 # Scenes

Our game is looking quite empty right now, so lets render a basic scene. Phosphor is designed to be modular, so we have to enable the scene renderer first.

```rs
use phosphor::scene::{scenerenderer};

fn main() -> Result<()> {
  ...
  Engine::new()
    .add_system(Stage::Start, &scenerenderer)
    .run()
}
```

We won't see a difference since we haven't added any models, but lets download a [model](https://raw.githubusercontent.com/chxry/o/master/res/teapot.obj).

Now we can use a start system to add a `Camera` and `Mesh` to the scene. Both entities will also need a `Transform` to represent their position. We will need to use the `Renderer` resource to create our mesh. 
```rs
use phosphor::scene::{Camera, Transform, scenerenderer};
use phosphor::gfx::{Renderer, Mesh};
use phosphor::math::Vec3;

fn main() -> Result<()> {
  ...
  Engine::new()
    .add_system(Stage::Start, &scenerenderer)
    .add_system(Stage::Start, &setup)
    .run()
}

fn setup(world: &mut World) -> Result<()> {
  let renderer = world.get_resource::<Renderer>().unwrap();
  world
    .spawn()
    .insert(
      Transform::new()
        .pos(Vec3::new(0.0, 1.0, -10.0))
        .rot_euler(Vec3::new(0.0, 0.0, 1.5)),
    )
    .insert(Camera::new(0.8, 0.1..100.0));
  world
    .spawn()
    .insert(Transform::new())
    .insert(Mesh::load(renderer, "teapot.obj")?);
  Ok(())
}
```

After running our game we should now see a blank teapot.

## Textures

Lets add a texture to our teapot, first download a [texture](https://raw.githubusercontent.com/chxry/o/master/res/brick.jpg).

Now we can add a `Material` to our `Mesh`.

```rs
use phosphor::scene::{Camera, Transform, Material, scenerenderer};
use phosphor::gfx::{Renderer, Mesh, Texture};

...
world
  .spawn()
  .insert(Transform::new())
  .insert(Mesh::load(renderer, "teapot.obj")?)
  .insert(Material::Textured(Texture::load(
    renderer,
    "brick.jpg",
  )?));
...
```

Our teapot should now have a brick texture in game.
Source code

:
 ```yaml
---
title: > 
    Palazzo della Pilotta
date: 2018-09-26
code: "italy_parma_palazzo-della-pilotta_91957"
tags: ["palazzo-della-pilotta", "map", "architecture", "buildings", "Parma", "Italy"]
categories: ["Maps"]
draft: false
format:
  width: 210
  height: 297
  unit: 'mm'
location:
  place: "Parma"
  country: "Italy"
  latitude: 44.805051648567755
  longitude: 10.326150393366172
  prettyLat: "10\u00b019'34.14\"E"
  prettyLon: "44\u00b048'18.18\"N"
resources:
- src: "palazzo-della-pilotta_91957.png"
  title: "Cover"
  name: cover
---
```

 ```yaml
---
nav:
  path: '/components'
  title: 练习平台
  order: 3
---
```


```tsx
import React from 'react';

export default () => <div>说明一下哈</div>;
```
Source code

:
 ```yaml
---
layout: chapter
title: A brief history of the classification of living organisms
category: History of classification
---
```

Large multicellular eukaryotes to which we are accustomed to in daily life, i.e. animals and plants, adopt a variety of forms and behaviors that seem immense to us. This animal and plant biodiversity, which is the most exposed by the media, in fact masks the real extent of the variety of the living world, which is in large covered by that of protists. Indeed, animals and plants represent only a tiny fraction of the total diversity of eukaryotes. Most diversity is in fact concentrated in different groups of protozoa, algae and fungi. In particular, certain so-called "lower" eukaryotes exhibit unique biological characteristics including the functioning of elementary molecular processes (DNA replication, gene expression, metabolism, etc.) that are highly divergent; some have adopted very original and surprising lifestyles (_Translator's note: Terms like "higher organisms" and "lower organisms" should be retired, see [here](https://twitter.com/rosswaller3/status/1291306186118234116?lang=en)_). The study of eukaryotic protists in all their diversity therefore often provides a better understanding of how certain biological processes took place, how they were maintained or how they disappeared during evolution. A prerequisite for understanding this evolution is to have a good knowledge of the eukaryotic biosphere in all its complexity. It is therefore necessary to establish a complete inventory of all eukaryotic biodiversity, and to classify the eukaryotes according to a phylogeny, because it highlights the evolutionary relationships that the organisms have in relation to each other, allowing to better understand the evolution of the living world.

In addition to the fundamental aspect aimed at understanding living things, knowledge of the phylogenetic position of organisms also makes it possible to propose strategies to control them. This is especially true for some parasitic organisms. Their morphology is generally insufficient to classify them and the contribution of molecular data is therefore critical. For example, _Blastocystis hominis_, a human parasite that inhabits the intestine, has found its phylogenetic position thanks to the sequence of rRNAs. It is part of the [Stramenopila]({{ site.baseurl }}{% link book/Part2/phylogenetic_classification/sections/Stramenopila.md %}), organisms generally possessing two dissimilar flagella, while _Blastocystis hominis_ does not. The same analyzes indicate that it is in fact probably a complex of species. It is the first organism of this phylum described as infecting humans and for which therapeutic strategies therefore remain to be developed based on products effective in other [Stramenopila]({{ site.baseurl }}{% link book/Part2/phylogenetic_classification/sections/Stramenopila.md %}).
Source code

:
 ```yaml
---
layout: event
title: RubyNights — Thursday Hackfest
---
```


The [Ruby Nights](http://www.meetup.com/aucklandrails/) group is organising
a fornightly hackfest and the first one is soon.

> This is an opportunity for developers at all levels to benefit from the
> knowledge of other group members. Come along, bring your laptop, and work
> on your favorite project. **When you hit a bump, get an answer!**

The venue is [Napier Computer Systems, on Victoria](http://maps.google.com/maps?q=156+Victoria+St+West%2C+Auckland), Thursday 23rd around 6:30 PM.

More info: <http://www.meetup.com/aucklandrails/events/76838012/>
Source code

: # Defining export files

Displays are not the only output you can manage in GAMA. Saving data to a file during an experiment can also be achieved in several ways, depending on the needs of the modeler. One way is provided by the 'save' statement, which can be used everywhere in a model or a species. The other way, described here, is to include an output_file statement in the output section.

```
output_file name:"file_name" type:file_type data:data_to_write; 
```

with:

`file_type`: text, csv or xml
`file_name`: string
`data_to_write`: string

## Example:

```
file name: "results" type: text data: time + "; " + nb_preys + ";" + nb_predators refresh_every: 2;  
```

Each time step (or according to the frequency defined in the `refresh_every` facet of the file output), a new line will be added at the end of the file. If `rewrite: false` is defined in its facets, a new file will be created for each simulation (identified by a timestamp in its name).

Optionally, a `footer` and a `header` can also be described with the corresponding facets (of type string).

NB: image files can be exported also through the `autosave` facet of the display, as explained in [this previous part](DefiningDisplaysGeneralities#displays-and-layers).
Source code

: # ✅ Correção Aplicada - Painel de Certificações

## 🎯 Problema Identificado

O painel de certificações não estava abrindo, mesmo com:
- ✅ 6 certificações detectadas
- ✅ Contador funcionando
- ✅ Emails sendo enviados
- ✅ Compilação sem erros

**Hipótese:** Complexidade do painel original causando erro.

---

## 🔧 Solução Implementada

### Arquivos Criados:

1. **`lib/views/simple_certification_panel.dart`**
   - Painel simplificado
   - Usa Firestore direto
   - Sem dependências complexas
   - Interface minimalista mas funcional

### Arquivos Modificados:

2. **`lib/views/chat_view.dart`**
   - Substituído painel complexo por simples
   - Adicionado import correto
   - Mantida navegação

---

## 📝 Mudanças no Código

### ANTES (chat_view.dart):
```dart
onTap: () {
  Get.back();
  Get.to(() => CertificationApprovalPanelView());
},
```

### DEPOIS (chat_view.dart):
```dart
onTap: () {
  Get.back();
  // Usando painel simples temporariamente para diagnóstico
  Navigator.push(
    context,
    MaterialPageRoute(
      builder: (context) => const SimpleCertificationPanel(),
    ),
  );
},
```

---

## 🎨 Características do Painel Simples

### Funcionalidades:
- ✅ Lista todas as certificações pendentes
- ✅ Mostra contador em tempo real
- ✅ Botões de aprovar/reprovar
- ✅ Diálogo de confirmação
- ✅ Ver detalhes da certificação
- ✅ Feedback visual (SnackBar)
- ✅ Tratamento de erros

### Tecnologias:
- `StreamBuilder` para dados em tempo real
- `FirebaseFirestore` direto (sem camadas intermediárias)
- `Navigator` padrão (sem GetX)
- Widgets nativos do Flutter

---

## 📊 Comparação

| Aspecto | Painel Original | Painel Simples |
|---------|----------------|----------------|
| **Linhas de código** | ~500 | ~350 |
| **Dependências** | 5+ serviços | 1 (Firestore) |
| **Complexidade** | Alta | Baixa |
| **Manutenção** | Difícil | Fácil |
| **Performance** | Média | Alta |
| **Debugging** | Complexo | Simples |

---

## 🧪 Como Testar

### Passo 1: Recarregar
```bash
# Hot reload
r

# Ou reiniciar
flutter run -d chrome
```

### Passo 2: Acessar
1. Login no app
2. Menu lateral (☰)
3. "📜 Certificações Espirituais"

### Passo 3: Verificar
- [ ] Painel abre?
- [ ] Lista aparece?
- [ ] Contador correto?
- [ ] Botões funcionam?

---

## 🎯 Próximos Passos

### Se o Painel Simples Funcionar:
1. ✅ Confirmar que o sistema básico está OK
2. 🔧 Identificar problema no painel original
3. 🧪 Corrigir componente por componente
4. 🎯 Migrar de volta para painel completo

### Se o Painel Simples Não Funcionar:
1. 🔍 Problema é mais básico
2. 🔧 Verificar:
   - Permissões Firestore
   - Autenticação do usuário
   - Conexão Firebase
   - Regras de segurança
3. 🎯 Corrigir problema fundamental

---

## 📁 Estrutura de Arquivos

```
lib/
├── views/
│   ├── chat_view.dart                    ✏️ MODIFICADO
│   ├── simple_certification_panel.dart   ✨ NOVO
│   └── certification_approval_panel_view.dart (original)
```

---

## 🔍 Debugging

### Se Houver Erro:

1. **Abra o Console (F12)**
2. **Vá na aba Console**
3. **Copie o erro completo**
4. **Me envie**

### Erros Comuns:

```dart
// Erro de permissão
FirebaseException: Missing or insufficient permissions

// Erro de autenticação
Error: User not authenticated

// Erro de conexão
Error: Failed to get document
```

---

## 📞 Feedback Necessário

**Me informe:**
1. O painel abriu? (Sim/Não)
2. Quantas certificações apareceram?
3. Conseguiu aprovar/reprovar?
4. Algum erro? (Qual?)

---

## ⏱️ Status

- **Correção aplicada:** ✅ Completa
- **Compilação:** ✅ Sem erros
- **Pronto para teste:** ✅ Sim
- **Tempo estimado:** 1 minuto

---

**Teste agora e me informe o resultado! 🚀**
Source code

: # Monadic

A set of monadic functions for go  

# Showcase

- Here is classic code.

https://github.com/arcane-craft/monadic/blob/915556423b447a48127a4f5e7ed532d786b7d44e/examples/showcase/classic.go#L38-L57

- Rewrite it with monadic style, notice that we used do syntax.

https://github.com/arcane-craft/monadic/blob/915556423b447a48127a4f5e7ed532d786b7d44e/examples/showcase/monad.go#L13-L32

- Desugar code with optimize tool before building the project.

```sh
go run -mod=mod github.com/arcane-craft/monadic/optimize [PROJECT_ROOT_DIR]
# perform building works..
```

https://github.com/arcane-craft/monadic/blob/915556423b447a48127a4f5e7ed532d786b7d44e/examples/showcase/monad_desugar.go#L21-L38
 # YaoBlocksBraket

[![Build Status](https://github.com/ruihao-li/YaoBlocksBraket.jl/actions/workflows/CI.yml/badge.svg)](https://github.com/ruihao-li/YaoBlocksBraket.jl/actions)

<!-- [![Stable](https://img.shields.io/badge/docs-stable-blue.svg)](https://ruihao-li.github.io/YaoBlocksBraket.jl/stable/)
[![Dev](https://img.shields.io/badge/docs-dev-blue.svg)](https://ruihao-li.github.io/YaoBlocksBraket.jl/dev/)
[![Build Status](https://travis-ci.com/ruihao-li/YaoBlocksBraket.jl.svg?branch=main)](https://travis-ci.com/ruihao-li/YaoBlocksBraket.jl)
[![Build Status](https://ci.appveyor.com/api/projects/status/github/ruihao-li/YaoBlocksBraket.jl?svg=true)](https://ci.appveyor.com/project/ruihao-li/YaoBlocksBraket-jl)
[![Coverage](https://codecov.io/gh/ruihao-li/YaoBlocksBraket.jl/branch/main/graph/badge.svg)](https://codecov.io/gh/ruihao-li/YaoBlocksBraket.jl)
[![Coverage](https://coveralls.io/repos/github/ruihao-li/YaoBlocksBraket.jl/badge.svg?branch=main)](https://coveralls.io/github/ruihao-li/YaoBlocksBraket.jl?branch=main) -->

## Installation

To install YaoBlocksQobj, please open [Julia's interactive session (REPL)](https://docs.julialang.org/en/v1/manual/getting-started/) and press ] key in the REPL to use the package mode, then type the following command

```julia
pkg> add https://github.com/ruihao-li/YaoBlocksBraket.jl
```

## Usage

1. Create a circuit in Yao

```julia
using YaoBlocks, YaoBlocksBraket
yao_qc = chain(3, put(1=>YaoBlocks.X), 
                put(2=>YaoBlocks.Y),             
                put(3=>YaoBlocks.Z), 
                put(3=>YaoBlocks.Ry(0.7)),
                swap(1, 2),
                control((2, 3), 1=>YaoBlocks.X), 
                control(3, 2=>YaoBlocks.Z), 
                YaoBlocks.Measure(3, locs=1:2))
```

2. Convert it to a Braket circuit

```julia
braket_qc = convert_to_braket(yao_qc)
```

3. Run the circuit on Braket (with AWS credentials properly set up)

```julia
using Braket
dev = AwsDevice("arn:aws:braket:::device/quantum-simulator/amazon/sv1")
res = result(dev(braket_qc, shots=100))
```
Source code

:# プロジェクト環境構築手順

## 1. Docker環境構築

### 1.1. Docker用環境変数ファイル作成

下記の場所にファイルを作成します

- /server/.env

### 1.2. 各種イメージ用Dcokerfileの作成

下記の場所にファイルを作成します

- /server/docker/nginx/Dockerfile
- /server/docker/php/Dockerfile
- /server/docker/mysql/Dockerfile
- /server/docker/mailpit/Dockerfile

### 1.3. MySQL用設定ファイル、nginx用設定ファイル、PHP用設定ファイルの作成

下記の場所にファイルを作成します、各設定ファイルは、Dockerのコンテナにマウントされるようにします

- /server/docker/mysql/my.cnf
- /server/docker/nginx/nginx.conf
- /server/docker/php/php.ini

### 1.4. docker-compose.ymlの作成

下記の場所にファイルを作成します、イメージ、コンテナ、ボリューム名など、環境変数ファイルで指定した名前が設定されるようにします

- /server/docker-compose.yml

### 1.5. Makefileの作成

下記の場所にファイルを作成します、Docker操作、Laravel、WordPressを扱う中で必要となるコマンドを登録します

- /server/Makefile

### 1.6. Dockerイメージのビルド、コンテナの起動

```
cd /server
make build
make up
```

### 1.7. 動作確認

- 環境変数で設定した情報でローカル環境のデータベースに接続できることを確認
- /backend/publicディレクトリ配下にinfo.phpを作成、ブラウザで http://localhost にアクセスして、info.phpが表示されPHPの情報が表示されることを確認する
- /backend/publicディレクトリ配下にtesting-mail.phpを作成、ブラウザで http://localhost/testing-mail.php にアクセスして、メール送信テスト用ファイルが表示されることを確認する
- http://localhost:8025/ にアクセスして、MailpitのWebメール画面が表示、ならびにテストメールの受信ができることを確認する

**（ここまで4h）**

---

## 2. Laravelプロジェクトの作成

|---|

* **WORK ORDER**:
In the lines above, find the word "Feedback" and copy every line it occurs in.

* **ANSWER BELOW**:
- ✅ Feedback visual (SnackBar)
## 📞 Feedback Necessário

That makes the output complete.